(Records excerpted from a collection)
══════════════════════════════

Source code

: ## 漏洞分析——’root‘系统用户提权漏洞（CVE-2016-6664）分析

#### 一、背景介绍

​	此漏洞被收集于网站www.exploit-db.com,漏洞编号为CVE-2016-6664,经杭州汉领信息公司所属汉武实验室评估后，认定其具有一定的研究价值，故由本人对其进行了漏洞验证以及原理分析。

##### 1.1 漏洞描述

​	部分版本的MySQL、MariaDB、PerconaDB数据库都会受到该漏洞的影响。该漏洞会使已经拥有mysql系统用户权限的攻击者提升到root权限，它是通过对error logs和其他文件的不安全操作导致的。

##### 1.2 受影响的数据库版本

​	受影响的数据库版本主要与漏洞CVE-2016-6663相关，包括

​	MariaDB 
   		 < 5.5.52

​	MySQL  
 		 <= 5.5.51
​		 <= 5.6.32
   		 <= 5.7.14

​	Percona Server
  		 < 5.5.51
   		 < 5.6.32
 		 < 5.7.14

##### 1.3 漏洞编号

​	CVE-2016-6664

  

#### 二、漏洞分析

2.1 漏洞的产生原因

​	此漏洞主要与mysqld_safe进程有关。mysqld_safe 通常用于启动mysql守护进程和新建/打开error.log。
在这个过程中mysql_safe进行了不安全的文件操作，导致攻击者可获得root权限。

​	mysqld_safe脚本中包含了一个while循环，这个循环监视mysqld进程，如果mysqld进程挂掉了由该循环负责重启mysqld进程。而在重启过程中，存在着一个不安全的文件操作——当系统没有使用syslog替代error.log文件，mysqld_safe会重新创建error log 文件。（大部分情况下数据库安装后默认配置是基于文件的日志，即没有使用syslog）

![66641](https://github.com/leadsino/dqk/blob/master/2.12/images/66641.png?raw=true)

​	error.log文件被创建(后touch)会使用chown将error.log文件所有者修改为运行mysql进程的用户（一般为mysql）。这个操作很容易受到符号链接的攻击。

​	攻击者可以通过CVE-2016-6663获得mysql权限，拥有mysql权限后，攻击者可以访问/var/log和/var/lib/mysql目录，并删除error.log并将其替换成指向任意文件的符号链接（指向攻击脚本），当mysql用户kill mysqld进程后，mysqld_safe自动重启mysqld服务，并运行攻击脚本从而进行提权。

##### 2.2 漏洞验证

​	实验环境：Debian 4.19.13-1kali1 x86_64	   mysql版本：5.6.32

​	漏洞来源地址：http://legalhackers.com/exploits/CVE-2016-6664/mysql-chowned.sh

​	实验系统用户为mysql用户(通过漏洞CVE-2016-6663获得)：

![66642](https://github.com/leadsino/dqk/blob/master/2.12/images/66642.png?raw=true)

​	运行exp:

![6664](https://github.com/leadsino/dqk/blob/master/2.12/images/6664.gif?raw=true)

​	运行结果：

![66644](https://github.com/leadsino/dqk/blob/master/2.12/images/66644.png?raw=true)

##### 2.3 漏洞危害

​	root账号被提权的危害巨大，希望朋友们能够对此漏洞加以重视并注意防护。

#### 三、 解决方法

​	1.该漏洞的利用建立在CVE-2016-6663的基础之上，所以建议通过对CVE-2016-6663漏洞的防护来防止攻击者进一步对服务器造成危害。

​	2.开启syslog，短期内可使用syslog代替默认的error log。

══════════════════════════════

*Required action*
Extract all of the data above and output it character for character.

*The answer*
Source code

: ## 漏洞分析——’root‘系统用户提权漏洞（CVE-2016-6664）分析

#### 一、背景介绍

​	此漏洞被收集于网站www.exploit-db.com,漏洞编号为CVE-2016-6664,经杭州汉领信息公司所属汉武实验室评估后，认定其具有一定的研究价值，故由本人对其进行了漏洞验证以及原理分析。

##### 1.1 漏洞描述

​	部分版本的MySQL、MariaDB、PerconaDB数据库都会受到该漏洞的影响。该漏洞会使已经拥有mysql系统用户权限的攻击者提升到root权限，它是通过对error logs和其他文件的不安全操作导致的。

##### 1.2 受影响的数据库版本

​	受影响的数据库版本主要与漏洞CVE-2016-6663相关，包括

​	MariaDB 
   		 < 5.5.52

​	MySQL  
 		 <= 5.5.51
​		 <= 5.6.32
   		 <= 5.7.14

​	Percona Server
  		 < 5.5.51
   		 < 5.6.32
 		 < 5.7.14

##### 1.3 漏洞编号

​	CVE-2016-6664

  

#### 二、漏洞分析

2.1 漏洞的产生原因

​	此漏洞主要与mysqld_safe进程有关。mysqld_safe 通常用于启动mysql守护进程和新建/打开error.log。
在这个过程中mysql_safe进行了不安全的文件操作，导致攻击者可获得root权限。

​	mysqld_safe脚本中包含了一个while循环，这个循环监视mysqld进程，如果mysqld进程挂掉了由该循环负责重启mysqld进程。而在重启过程中，存在着一个不安全的文件操作——当系统没有使用syslog替代error.log文件，mysqld_safe会重新创建error log 文件。（大部分情况下数据库安装后默认配置是基于文件的日志，即没有使用syslog）

![66641](https://github.com/leadsino/dqk/blob/master/2.12/images/66641.png?raw=true)

​	error.log文件被创建(后touch)会使用chown将error.log文件所有者修改为运行mysql进程的用户（一般为mysql）。这个操作很容易受到符号链接的攻击。

​	攻击者可以通过CVE-2016-6663获得mysql权限，拥有mysql权限后，攻击者可以访问/var/log和/var/lib/mysql目录，并删除error.log并将其替换成指向任意文件的符号链接（指向攻击脚本），当mysql用户kill mysqld进程后，mysqld_safe自动重启mysqld服务，并运行攻击脚本从而进行提权。

##### 2.2 漏洞验证

​	实验环境：Debian 4.19.13-1kali1 x86_64	   mysql版本：5.6.32

​	漏洞来源地址：http://legalhackers.com/exploits/CVE-2016-6664/mysql-chowned.sh

​	实验系统用户为mysql用户(通过漏洞CVE-2016-6663获得)：

![66642](https://github.com/leadsino/dqk/blob/master/2.12/images/66642.png?raw=true)

​	运行exp:

![6664](https://github.com/leadsino/dqk/blob/master/2.12/images/6664.gif?raw=true)

​	运行结果：

![66644](https://github.com/leadsino/dqk/blob/master/2.12/images/66644.png?raw=true)

##### 2.3 漏洞危害

​	root账号被提权的危害巨大，希望朋友们能够对此漏洞加以重视并注意防护。

#### 三、 解决方法

​	1.该漏洞的利用建立在CVE-2016-6663的基础之上，所以建议通过对CVE-2016-6663漏洞的防护来防止攻击者进一步对服务器造成危害。

​	2.开启syslog，短期内可使用syslog代替默认的error log。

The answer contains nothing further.